╭──

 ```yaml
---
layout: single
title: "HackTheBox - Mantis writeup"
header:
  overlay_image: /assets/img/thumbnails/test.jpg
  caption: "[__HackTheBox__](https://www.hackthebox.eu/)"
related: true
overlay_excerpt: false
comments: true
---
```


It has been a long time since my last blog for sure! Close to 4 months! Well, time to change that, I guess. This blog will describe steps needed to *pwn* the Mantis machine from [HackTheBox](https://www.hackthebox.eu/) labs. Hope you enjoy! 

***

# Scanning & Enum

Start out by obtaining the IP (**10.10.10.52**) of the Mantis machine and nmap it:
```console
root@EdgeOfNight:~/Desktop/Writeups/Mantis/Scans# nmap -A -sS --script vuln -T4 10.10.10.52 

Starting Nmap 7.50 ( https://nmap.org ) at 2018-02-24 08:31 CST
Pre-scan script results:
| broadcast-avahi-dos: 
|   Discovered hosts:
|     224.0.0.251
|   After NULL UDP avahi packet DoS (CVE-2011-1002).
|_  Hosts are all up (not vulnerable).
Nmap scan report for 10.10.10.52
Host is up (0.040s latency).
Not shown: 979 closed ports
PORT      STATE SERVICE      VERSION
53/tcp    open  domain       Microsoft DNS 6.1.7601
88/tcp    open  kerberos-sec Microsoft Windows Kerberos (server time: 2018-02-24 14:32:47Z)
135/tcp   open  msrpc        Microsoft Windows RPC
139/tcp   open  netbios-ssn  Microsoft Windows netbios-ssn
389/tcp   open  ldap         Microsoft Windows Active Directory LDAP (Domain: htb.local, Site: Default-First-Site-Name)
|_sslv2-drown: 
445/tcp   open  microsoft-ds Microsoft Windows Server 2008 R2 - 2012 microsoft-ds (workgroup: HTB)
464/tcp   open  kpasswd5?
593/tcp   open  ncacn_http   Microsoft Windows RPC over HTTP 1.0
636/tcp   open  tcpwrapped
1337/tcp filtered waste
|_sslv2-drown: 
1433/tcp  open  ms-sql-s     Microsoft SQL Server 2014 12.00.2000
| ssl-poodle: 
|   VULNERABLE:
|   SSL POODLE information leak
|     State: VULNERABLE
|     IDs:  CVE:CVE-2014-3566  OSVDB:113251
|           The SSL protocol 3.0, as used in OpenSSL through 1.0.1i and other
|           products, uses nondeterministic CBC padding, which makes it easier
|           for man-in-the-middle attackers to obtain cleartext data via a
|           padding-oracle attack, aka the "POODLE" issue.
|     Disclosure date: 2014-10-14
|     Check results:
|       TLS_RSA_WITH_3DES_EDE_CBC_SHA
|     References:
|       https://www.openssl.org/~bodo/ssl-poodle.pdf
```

╰──

__Exercise prompt__.
Take every line from the records above that has the word "padding" and copy it.

__Written solution__.
|           products, uses nondeterministic CBC padding, which makes it easier
|           padding-oracle attack, aka the "POODLE" issue.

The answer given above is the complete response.